Eugenio Fatigante, Avvenire 9/1/2013, 9 gennaio 2013
LA DIFFICILE VIA DELLA PROGRESSIVITA’ SUL MATTONE
La Ue ha messo il dito su una piaga aperta da tempo. Tanto che anche Corrado Passera, in uno dei suoi tweet di ieri, ha scritto: «Una maggiore progressività effettiva è doverosa (anche se l’Imu è già progressiva). Tema complesso». Ha ragione il ministro dello Sviluppo. Per lo meno sulla complessità del tema. Sul punto della progressività, invece, il dibattito in realtà è aperto. Così come sulla struttura da dare a un tributo che, sotto la ’cura Monti’, ha subito un drastico rafforzamento: se nel 2011 la vecchia Ici (all’epoca ristretta alle ’seconde case’) valeva circa 9 miliardi di euro, l’anno scorso l’Imu dovrebbe aver fruttato quasi 24 miliardi, stando alle stime (i dati ufficiali sul saldo ancora non ci sono), con un esborso medio calcolato in 280 euro a famiglia. Facendo fare così un balzo al nostro Paese nella classifica della tassazione immobiliare: più alta è solo in Francia e Regno Unito, dove però il balzello ’copre’ anche una serie di servizi erogati dallo Stato.
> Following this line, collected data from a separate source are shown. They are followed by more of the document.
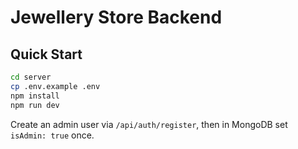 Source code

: # Jewellery Store Backend

## Quick Start
```bash
cd server
cp .env.example .env
npm install
npm run dev
```
Create an admin user via `/api/auth/register`, then in MongoDB set `isAdmin: true` once.
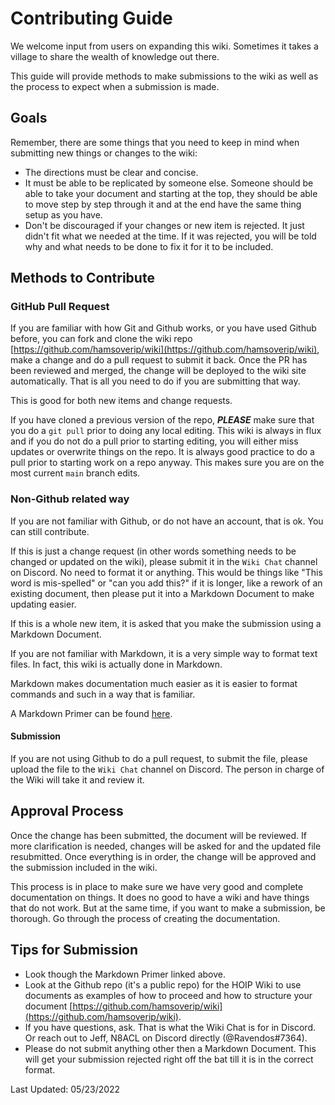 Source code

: # Contributing Guide

We welcome input from users on expanding this wiki. Sometimes it takes a village to share the wealth of knowledge out there.

This guide will provide methods to make submissions to the wiki as well as the process to expect when a submission is made.

## Goals

Remember, there are some things that you need to keep in mind when submitting new things or changes to the wiki:

* The directions must be clear and concise.
* It must be able to be replicated by someone else. Someone should be able to take your document and starting at the top, they should be able to move step by step through it and at the end have the same thing setup as you have. 
* Don't be discouraged if your changes or new item is rejected. It just didn't fit what we needed at the time. If it was rejected, you will be told why and what needs to be done to fix it for it to be included.

## Methods to Contribute

### GitHub Pull Request

If you are familiar with how Git and Github works, or you have used Github before, you can fork and clone the wiki repo [https://github.com/hamsoverip/wiki](https://github.com/hamsoverip/wiki), make a change and do a pull request to submit it back. Once the PR has been reviewed and merged, the change will be deployed to the wiki site automatically. That is all you need to do if you are submitting that way.

This is good for both new items and change requests.

If you have cloned a previous version of the repo, ***PLEASE*** make sure that you do a ```git pull``` prior to doing any local editing. This wiki is always in flux and if you do not do a pull prior to starting editing, you will either miss updates or overwrite things on the repo. It is always good practice to do a pull prior to starting work on a repo anyway. This makes sure you are on the most current ```main``` branch edits. 

### Non-Github related way

If you are not familiar with Github, or do not have an account, that is ok. You can still contribute. 

If this is just a change request (in other words something needs to be changed or updated on the wiki), please submit it in the ```Wiki Chat``` channel on Discord. No need to format it or anything. This would be things like "This word is mis-spelled" or "can you add this?" if it is longer, like a rework of an existing document, then please put it into a Markdown Document to make updating easier.

If this is a whole new item, it is asked that you make the submission using a Markdown Document. 

If you are not familiar with Markdown, it is a very simple way to format text files. In fact, this wiki is actually done in Markdown. 

Markdown makes documentation much easier as it is easier to format commands and such in a way that is familiar.

A Markdown Primer can be found [here](https://docs.github.com/en/get-started/writing-on-github/getting-started-with-writing-and-formatting-on-github/basic-writing-and-formatting-syntax).

#### Submission

If you are not using Github to do a pull request, to submit the file, please upload the file to the ```Wiki Chat``` channel on Discord. The person in charge of the Wiki will take it and review it.

## Approval Process

Once the change has been submitted, the document will be reviewed. If more clarification is needed, changes will be asked for and the updated file resubmitted. Once everything is in order, the change will be approved and the submission included in the wiki. 

This process is in place to make sure we have very good and complete documentation on things. It does no good to have a wiki and have things that do not work. But at the same time, if you want to make a submission, be thorough. Go through the process of creating the documentation. 

## Tips for Submission

* Look though the Markdown Primer linked above. 
* Look at the Github repo (it's a public repo) for the HOIP Wiki to use documents as examples of how to proceed and how to structure your document [https://github.com/hamsoverip/wiki](https://github.com/hamsoverip/wiki).
* If you have questions, ask. That is what the Wiki Chat is for in Discord. Or reach out to Jeff, N8ACL on Discord directly (@Ravendos#7364).
* Please do not submit anything other then a Markdown Document. This will get your submission rejected right off the bat till it is in the correct format.

Last Updated: 05/23/2022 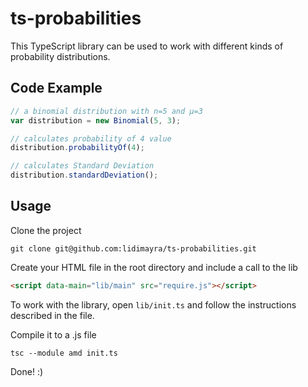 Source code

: # ts-probabilities

This TypeScript library can be used to work with different kinds of probability
distributions.

## Code Example
```typescript
// a binomial distribution with n=5 and μ=3
var distribution = new Binomial(5, 3);

// calculates probability of 4 value
distribution.probabilityOf(4);

// calculates Standard Deviation
distribution.standardDeviation();
```

## Usage
Clone the project

```
git clone git@github.com:lidimayra/ts-probabilities.git
```

Create your HTML file in the root directory and include a call to the lib

```HTML
<script data-main="lib/main" src="require.js"></script>
```

To work with the library, open `lib/init.ts` and follow the instructions
described in the file.

Compile it to a .js file
```
tsc --module amd init.ts
```

Done! :)
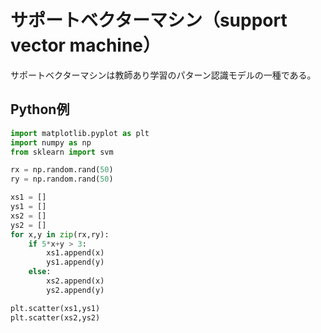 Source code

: # サポートベクターマシン（support vector machine）

サポートベクターマシンは教師あり学習のパターン認識モデルの一種である。

## Python例

```py
import matplotlib.pyplot as plt
import numpy as np
from sklearn import svm

rx = np.random.rand(50)
ry = np.random.rand(50)

xs1 = []
ys1 = []
xs2 = []
ys2 = []
for x,y in zip(rx,ry):
    if 5*x+y > 3:
        xs1.append(x)
        ys1.append(y)
    else:
        xs2.append(x)
        ys2.append(y)

plt.scatter(xs1,ys1)
plt.scatter(xs2,ys2)

```
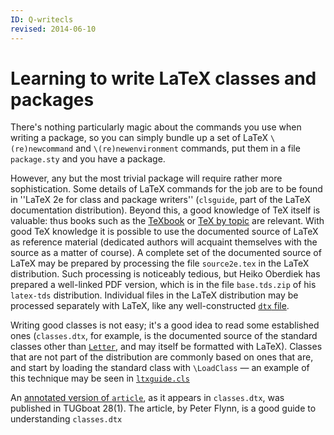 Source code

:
 ```yaml
---
ID: Q-writecls
revised: 2014-06-10
---
```

# Learning to write LaTeX classes and packages

There's nothing particularly magic about the commands you use when
writing a package, so you can simply bundle up a set of LaTeX
`\(re)newcommand` and `\(re)newenvironment` commands, put them in
a file `package.sty` and you have a package.

However, any but the most trivial package will require rather more
sophistication.  Some details of LaTeX commands for the job are to
be found in ''LaTeX 2e for class and package writers''
(`clsguide`, part of the LaTeX documentation distribution).
Beyond this, a good knowledge of TeX itself is valuable: thus books
such as the [TeXbook](./FAQ-tex-books.html) or 
[TeX by topic](./FAQ-ol-books.html) are relevant.  With good TeX
knowledge it is possible to use the documented source of LaTeX as
reference material (dedicated authors will acquaint themselves with the
source as a matter of course).  A complete set of the documented
source of LaTeX may be prepared by processing the file
`source2e.tex` in the LaTeX distribution.  Such processing is
noticeably tedious, but Heiko Oberdiek has prepared a well-linked
PDF version, which is in the file `base.tds.zip` of his
`latex-tds` distribution.  Individual files in the LaTeX
distribution may be processed separately with LaTeX, like any
well-constructed [`dtx` file](./FAQ-dtx.html).

Writing good classes is not easy; it's a good idea to read some
established ones (`classes.dtx`, for example, is the documented
source of the standard classes other than [`Letter`](https://ctan.org/pkg/Letter), and may
itself be formatted with LaTeX).  Classes that are not part of the
distribution are commonly based on ones that are, and start by loading
the standard class with `\LoadClass`&nbsp;&mdash; an example of this
technique may be seen in [`ltxguide.cls`](https://ctan.org/pkg/ltxguide.cls)

An 
[annotated version of `article`](http://tug.org/TUGboat/Articles/tb28-1/tb88flynn.pdf),
as it appears in `classes.dtx`, was published in
TUGboat 28(1).  The article, by Peter Flynn, is a good guide to
understanding `classes.dtx`

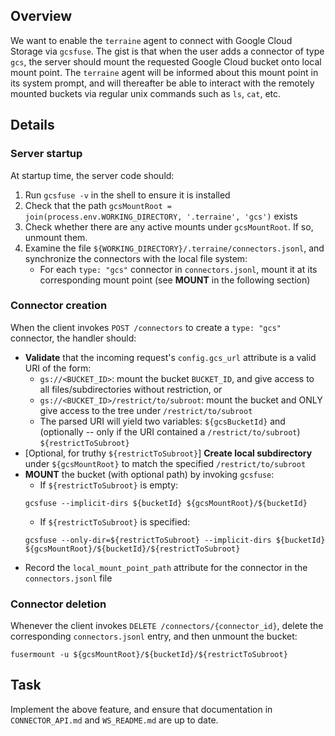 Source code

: ## Overview
We want to enable the `terraine` agent to connect with Google Cloud Storage via `gcsfuse`.
The gist is that when the user adds a connector of type `gcs`, the server should mount the requested Google Cloud bucket onto local mount point.
The `terraine` agent will be informed about this mount point in its system prompt, and will thereafter be able to interact with the remotely mounted buckets via regular unix commands such as `ls`, `cat`, etc.

## Details

### Server startup
At startup time, the server code should:
1. Run `gcsfuse -v` in the shell to ensure it is installed
2. Check that the path `gcsMountRoot = join(process.env.WORKING_DIRECTORY, '.terraine', 'gcs')` exists
3. Check whether there are any active mounts under `gcsMountRoot`. If so, unmount them.
4. Examine the file `${WORKING_DIRECTORY}/.terraine/connectors.jsonl`, and synchronize the connectors with the local file system:
    * For each `type: "gcs"` connector in `connectors.jsonl`, mount it at its corresponding mount point (see **MOUNT** in the following section)

### Connector creation
When the client invokes `POST /connectors` to create a `type: "gcs"` connector, the handler should:
- **Validate** that the incoming request's `config.gcs_url` attribute is a valid URI of the form:
    * `gs://<BUCKET_ID>`: mount the bucket `BUCKET_ID`, and give access to all files/subdirectories without restriction, or
    * `gs://<BUCKET_ID>/restrict/to/subroot`: mount the bucket and ONLY give access to the tree under `/restrict/to/subroot`
    * The parsed URI will yield two variables: `${gcsBucketId}` and (optionally -- only if the URI contained a `/restrict/to/subroot`) `${restrictToSubroot}`
- [Optional, for truthy `${restrictToSubroot}`] **Create local subdirectory** under `${gcsMountRoot}` to match the specified `/restrict/to/subroot`
- **MOUNT** the bucket (with optional path) by invoking `gcsfuse`:
    * If `${restrictToSubroot}` is empty:
    ```
    gcsfuse --implicit-dirs ${bucketId} ${gcsMountRoot}/${bucketId}
    ```
    * If `${restrictToSubroot}` is specified:
    ```
    gcsfuse --only-dir=${restrictToSubroot} --implicit-dirs ${bucketId} ${gcsMountRoot}/${bucketId}/${restrictToSubroot}
    ```
- Record the `local_mount_point_path` attribute for the connector in the `connectors.jsonl` file

### Connector deletion
Whenever the client invokes `DELETE /connectors/{connector_id}`, delete the corresponding `connectors.jsonl` entry, and then unmount the bucket:
```
fusermount -u ${gcsMountRoot}/${bucketId}/${restrictToSubroot}
```

## Task
Implement the above feature, and ensure that documentation in `CONNECTOR_API.md` and `WS_README.md` are up to date. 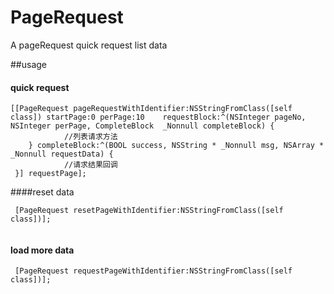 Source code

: # PageRequest

A pageRequest quick request list data

##usage

#### quick request

```
[[PageRequest pageRequestWithIdentifier:NSStringFromClass([self class]) startPage:0 perPage:10    requestBlock:^(NSInteger pageNo, NSInteger perPage, CompleteBlock  _Nonnull completeBlock) {
            //列表请求方法
    } completeBlock:^(BOOL success, NSString * _Nonnull msg, NSArray * _Nonnull requestData) {
            //请求结果回调
 }] requestPage];

```

####reset data
```
 [PageRequest resetPageWithIdentifier:NSStringFromClass([self class])];
    
```

#### load more data
```
 [PageRequest requestPageWithIdentifier:NSStringFromClass([self class])];

```

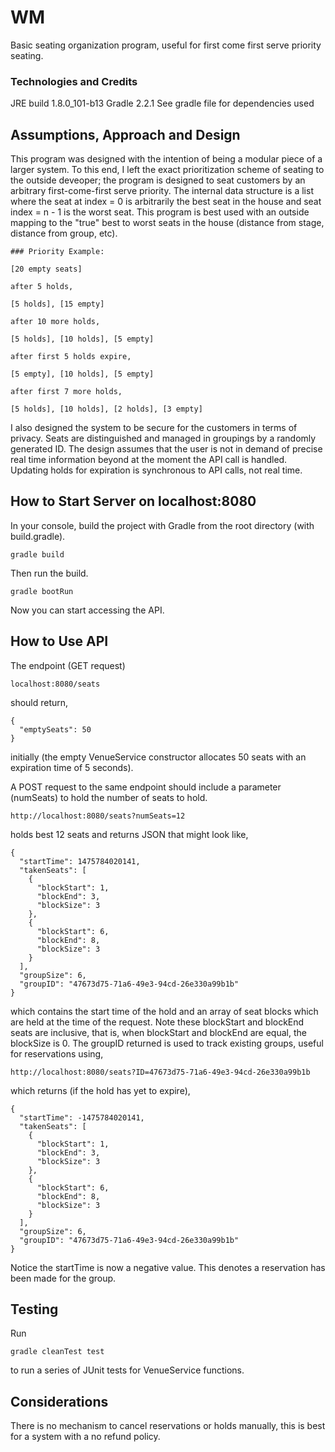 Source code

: # WM
Basic seating organization program, useful for first come first serve priority seating.

### Technologies and Credits
JRE build 1.8.0_101-b13
Gradle 2.2.1
See gradle file for dependencies used

## Assumptions, Approach and Design
This program was designed with the intention of being a modular piece of a larger system. To this end, I left the exact prioritization scheme of seating to the outside deveoper; the program is designed to seat customers by an arbitrary first-come-first serve priority. The internal data structure is a list where the seat at index = 0 is arbitrarily the best seat in the house and seat index = n - 1 is the worst seat. This program is best used with an outside mapping to the "true" best to worst seats in the house (distance from stage, distance from group, etc).

```
### Priority Example:

[20 empty seats]

after 5 holds,

[5 holds], [15 empty]

after 10 more holds,

[5 holds], [10 holds], [5 empty]

after first 5 holds expire,

[5 empty], [10 holds], [5 empty]

after first 7 more holds,

[5 holds], [10 holds], [2 holds], [3 empty]
```

I also designed the system to be secure for the customers in terms of privacy. Seats are distinguished and managed in groupings by a randomly generated ID. The design assumes that the user is not in demand of precise real time information beyond at the moment the API call is handled. Updating holds for expiration is synchronous to API calls, not real time.

## How to Start Server on localhost:8080
In your console, build the project with Gradle from the root directory (with build.gradle).
```
gradle build
```
Then run the build.
```
gradle bootRun
```
Now you can start accessing the API.
## How to Use API
The endpoint (GET request)
```
localhost:8080/seats
```
should return,
```
{
  "emptySeats": 50
}
```
initially (the empty VenueService constructor allocates 50 seats with an expiration time of 5 seconds). 

A POST request to the same endpoint should include a parameter (numSeats) to hold the number of seats to hold.

```
http://localhost:8080/seats?numSeats=12
```

holds best 12 seats and returns JSON that might look like,

```
{
  "startTime": 1475784020141,
  "takenSeats": [
    {
      "blockStart": 1,
      "blockEnd": 3,
      "blockSize": 3
    },
    {
      "blockStart": 6,
      "blockEnd": 8,
      "blockSize": 3
    }
  ],
  "groupSize": 6,
  "groupID": "47673d75-71a6-49e3-94cd-26e330a99b1b"
}
```

which contains the start time of the hold and an array of seat blocks which are held at the time of the request. Note these blockStart and blockEnd seats are inclusive, that is, when blockStart and blockEnd are equal, the blockSize is 0. The groupID returned is used to track existing groups, useful for reservations using,

```
http://localhost:8080/seats?ID=47673d75-71a6-49e3-94cd-26e330a99b1b
```

which returns (if the hold has yet to expire),

```
{
  "startTime": -1475784020141,
  "takenSeats": [
    {
      "blockStart": 1,
      "blockEnd": 3,
      "blockSize": 3
    },
    {
      "blockStart": 6,
      "blockEnd": 8,
      "blockSize": 3
    }
  ],
  "groupSize": 6,
  "groupID": "47673d75-71a6-49e3-94cd-26e330a99b1b"
}
```

Notice the startTime is now a negative value. This denotes a reservation has been made for the group.

## Testing
Run
```
gradle cleanTest test
```
to run a series of JUnit tests for VenueService functions.
## Considerations
There is no mechanism to cancel reservations or holds manually, this is best for a system with a no refund policy.
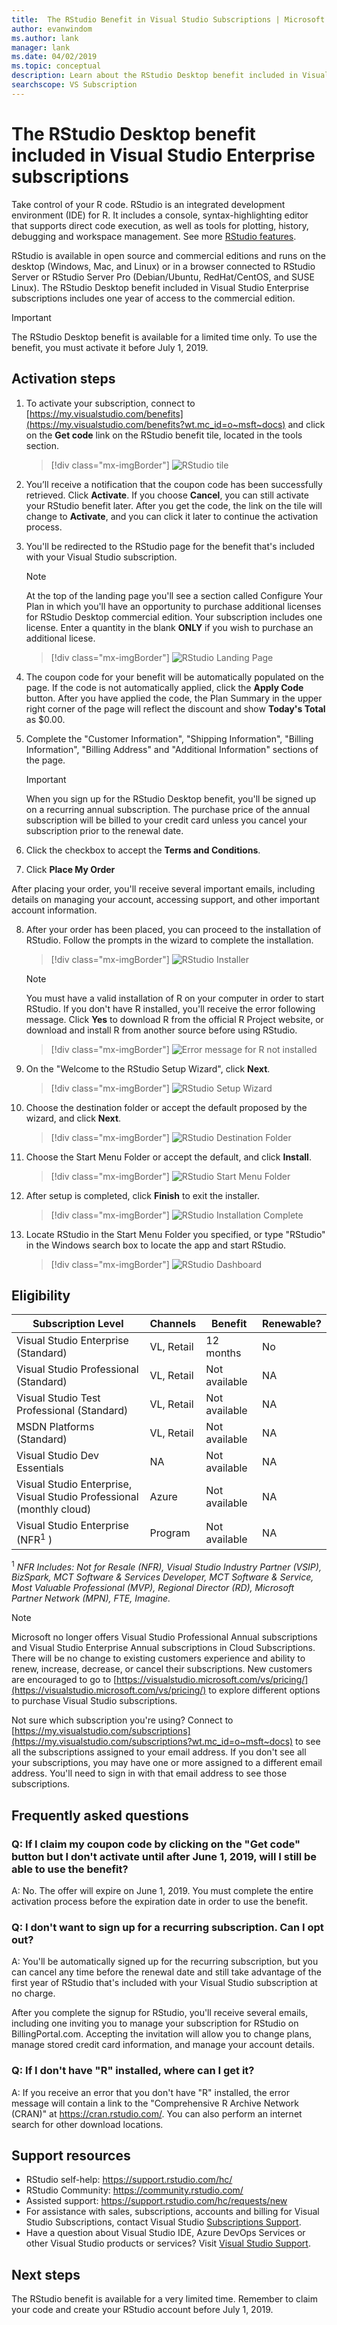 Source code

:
 ```yaml
---
title:  The RStudio Benefit in Visual Studio Subscriptions | Microsoft Docs
author: evanwindom
ms.author: lank
manager: lank
ms.date: 04/02/2019
ms.topic: conceptual
description: Learn about the RStudio Desktop benefit included in Visual Studio Enterprise subscriptions
searchscope: VS Subscription
---
```


# The RStudio Desktop benefit included in Visual Studio Enterprise subscriptions

Take control of your R code.  RStudio is an integrated development environment (IDE) for R. It includes a console, syntax-highlighting editor that supports direct code execution, as well as tools for plotting, history, debugging and workspace management. See more [RStudio features](https://www.rstudio.com/products/rstudio/features/).

RStudio is available in open source and commercial editions and runs on the desktop (Windows, Mac, and Linux) or in a browser connected to RStudio Server or RStudio Server Pro (Debian/Ubuntu, RedHat/CentOS, and SUSE Linux).  The RStudio Desktop benefit included in Visual Studio Enterprise subscriptions includes one year of access to the commercial edition. 

> [!IMPORTANT]
> The RStudio Desktop benefit is available for a limited time only.  To use the benefit, you must activate it before July 1, 2019.  

## Activation steps
1. To activate your subscription, connect to [https://my.visualstudio.com/benefits](https://my.visualstudio.com/benefits?wt.mc_id=o~msft~docs) and click on the **Get code** link on the RStudio benefit tile, located in the tools section.
   > [!div class="mx-imgBorder"]
   > ![RStudio tile](_img/vs-rstudio/vs-rstudio-tile.png)

2. You’ll receive a notification that the coupon code has been successfully retrieved.  Click **Activate**.  If you choose **Cancel**, you can still activate your RStudio benefit later.  After you get the code, the link on the tile will change to **Activate**, and you can click it later to continue the activation process. 

3. You'll be redirected to the RStudio page for the benefit that's included with your Visual Studio subscription.
   
    > [!NOTE]
    > At the top of the landing page you'll see a section called Configure Your Plan in which you'll have an opportunity to purchase additional licenses for RStudio Desktop commercial edition.  Your subscription includes one license.  Enter a quantity in the blank **ONLY** if you wish to purchase an additional licese.  

    > [!div class="mx-imgBorder"]
    > ![RStudio Landing Page](_img/vs-rstudio/vs-rstudio-landing-page.png) 


4. The coupon code for your benefit will be automatically populated on the page.  If the code is not automatically applied, click the **Apply Code** button. After you have applied the code, the Plan Summary in the upper right corner of the page will reflect the discount and show **Today's Total** as $0.00. 


5. Complete the "Customer Information", "Shipping Information", "Billing Information", "Billing Address" and "Additional Information" sections of the page.

    > [!IMPORTANT]
    > When you sign up for the RStudio Desktop benefit, you'll be signed up on a recurring annual subscription.  The purchase price of the annual subscription will be billed to your credit card unless you cancel your subscription prior to the renewal date.  

6. Click the checkbox to accept the **Terms and Conditions**. 

7. Click **Place My Order**

 After placing your order, you'll receive several important emails, including details on managing your account, accessing support, and other important account information.  

8. After your order has been placed, you can proceed to the installation of RStudio.  Follow the prompts in the wizard to complete the installation. 

    > [!div class="mx-imgBorder"]
    > ![RStudio Installer](_img/vs-rstudio/vs-rstudio-installer.png) 

    > [!NOTE]
    > You must have a valid installation of R on your computer in order to start RStudio.  If you don't have R installed, you'll receive the error following message.  Click **Yes** to download R from the official R Project website, or download and install R from another source before using RStudio.  

   > [!div class="mx-imgBorder"]
   > ![Error message for R not installed](_img/vs-rstudio/vs-rstudio-not-installed.png)

9. On the "Welcome to the RStudio Setup Wizard", click **Next**.

    > [!div class="mx-imgBorder"]
    > ![RStudio Setup Wizard](_img/vs-rstudio/vs-rstudio-wizard.png) 

10. Choose the destination folder or accept the default proposed by the wizard, and click **Next**.
    > [!div class="mx-imgBorder"]
    > ![RStudio Destination Folder](_img/vs-rstudio/vs-rstudio-destination.png) 

11. Choose the Start Menu Folder or accept the default, and click **Install**.
    > [!div class="mx-imgBorder"]
    > ![RStudio Start Menu Folder](_img/vs-rstudio/vs-rstudio-start-folder.png) 

12. After setup is completed, click **Finish** to exit the installer. 
    > [!div class="mx-imgBorder"]
    > ![RStudio Installation Complete](_img/vs-rstudio/vs-rstudio-complete.png)

13. Locate RStudio in the Start Menu Folder you specified, or type "RStudio" in the Windows search box to locate the app and start RStudio.
    > [!div class="mx-imgBorder"]
    > ![RStudio Dashboard](_img/vs-rstudio/vs-rstudio-dashboard.png)


## Eligibility

|                          Subscription Level                          |     Channels      |    Benefit    |   Renewable?   |
|----------------------------------------------------------------------|-------------------|---------------|----------------|
|          Visual Studio Enterprise (Standard)           | VL, Retail |   12 months    | No|
|         Visual Studio Professional (Standard)          | VL, Retail |   Not available    | NA |
|              Visual Studio Test Professional (Standard)              |    VL, Retail     |   Not available    | NA |
|                      MSDN Platforms (Standard)                       |    VL, Retail     |   Not available   | NA |
|                     Visual Studio Dev Essentials                     |        NA         |   Not available    |       NA       |
| Visual Studio Enterprise, Visual Studio Professional (monthly cloud) |       Azure       | Not available |       NA       |
|             Visual Studio Enterprise (NFR<sup>1</sup> )              |      Program      | Not available |       NA       |

<sup>1</sup>  *NFR Includes:  Not for Resale (NFR), Visual Studio Industry Partner (VSIP), BizSpark, MCT Software & Services Developer, MCT Software & Service, Most Valuable Professional (MVP), Regional Director (RD), Microsoft Partner Network (MPN), FTE, Imagine.*

> [!NOTE]
> Microsoft no longer offers Visual Studio Professional Annual subscriptions and Visual Studio Enterprise Annual subscriptions in Cloud Subscriptions. There will be no change to existing customers experience and ability to renew, increase, decrease, or cancel their subscriptions. New customers are encouraged to go to [https://visualstudio.microsoft.com/vs/pricing/](https://visualstudio.microsoft.com/vs/pricing/) to explore different options to purchase Visual Studio subscriptions.

Not sure which subscription you're using?  Connect to [https://my.visualstudio.com/subscriptions](https://my.visualstudio.com/subscriptions?wt.mc_id=o~msft~docs) to see all the subscriptions assigned to your email address. If you don't see all your subscriptions, you may have one or more assigned to a different email address.  You'll need to sign in with that email address to see those subscriptions.


## Frequently asked questions
### Q: If I claim my coupon code by clicking on the "Get code" button but I don't activate until after June 1, 2019, will I still be able to use the benefit?
A:  No.  The offer will expire on June 1, 2019. You must complete the entire activation process before the expiration date in order to use the benefit.

### Q: I don't want to sign up for a recurring subscription.  Can I opt out?
A:  You'll be automatically signed up for the recurring subscription, but you can cancel any time before the renewal date and still take advantage of the first year of RStudio that's included with your Visual Studio subscription at no charge.  

After you complete the signup for RStudio, you'll receive several emails, including one inviting you to manage your subscription for RStudio on BillingPortal.com.  Accepting the invitation will allow you to change plans, manage stored credit card information, and manage your account details. 

### Q:  If I don't have "R" installed, where can I get it?
A:  If you receive an error that you don't have "R" installed, the error message will contain a link to the "Comprehensive R Archive Network (CRAN)" at https://cran.rstudio.com/.  You can also perform an internet search for other download locations. 

## Support resources
- RStudio self-help: https://support.rstudio.com/hc/
- RStudio Community: https://community.rstudio.com/
- Assisted support:  https://support.rstudio.com/hc/requests/new 
- For assistance with sales, subscriptions, accounts and billing for Visual Studio Subscriptions, contact Visual Studio [Subscriptions Support](https://visualstudio.microsoft.com/subscriptions/support/).
- Have a question about Visual Studio IDE, Azure DevOps Services or other Visual Studio products or services?  Visit [Visual Studio Support](https://visualstudio.microsoft.com/support/).



## Next steps
The RStudio benefit is available for a very limited time.  Remember to claim your code and create your RStudio account before July 1, 2019.   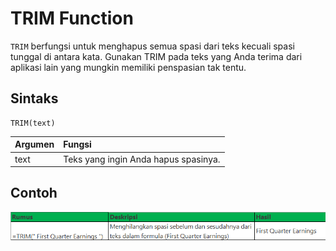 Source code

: # TRIM Function

`TRIM` berfungsi untuk menghapus semua spasi dari teks kecuali spasi tunggal di antara kata. Gunakan TRIM pada teks yang Anda terima dari aplikasi lain yang mungkin memiliki penspasian tak tentu.

## Sintaks

```text
TRIM(text)
```

| Argumen | Fungsi |
| :--- | :--- |
| text | Teks yang ingin Anda hapus spasinya. |

## Contoh

![](../.gitbook/assets/image%20%2815%29.png)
A dimostrare che, invece, esiste qualche dubbio sul suo carattere progressivo (che si ha quando l’imposta aumenta al crescere del bene soggetto a tassazione) c’è un fatto: lo scorso autunno, in sede di esame della delega fiscale (poi non approvata), la commissione Finanze della Camera si interrogò proprio sul renderla più progressiva. Luigi Casero, deputato Pdl, parlò di «un confronto avviato con il governo».
Il punto è che l’Imu è, per sua natura, un’imposta che difficilmente si presta a essere progressiva. Peraltro una qualche forma di progressività già è stata prevista: c’è – e non potrebbe essere altrimenti – sulla casa d’abitazione, sottoposta a un’aliquota inferiore alle altre proprietà e alla specifica detrazione-base di 200 euro. E c’è poi quella di taglio ’sociale’: sì, perché bisogna ricordare che l’Imu è di fatto l’unica imposta che riconosce un valore (e quindi uno sconto) in base al numero dei figli. Va poi ricordato che l’Imu ’versione Monti’ ingloba un’altra caratteristica: per le seconde case non affittate il tributo assorbe la tassazione Irpef (l’imposta sui redditi che invece, come noto, progressiva lo è). Al punto che è stato calcolato che i proprietari di altri immobili con redditi particolarmente alti finiscono con il guadagnarci, rispetto alla vecchia tassazione. Per loro, insomma, l’Imu è al contrario anti- progressiva: più sono ricchi, meno pagano. Un dettaglio, questo, che merita una correzione. Di più: in alcuni casi, la ’nuova Ici’ finisce con l’essere regressiva, che cioè diminuisce col salire della base imponibile. Questo avviene soprattutto per effetto di un’altra anomalia del prelievo, per com’è strutturato oggi: la mancata revisione del Catasto (era nella delega fiscale). Un’omissione che ha ’allargato’ la distanza fra i valori catastali e quelli di mercato, con l’effetto che l’attuale imposta finisce per violare il criterio della cosiddetta ’equità verticale’.
In generale, tuttavia, va detto che è difficile stabilire una progressività per le tasse sulla casa. Agganciarle al reddito dei proprietari? Si potrebbe, ma questo favorirebbe il ricorso a ’prestanome’ (senza contare l’evasione fiscale elevata). C’è chi propone di fissare aliquote crescenti in base al numero delle case possedute. Intanto la Confedilizia (i grandi proprietari) non ha perso tempo ieri a ricordare che «la progressività si accorda solo con le imposte a carattere generale: introdurla anche sulla casa sarebbe un esproprio surrettizio di chi ha investito in questo settore». Mentre, va ricordato a esempio, chi investe in rendite finanziarie paga oggi solo il 20%.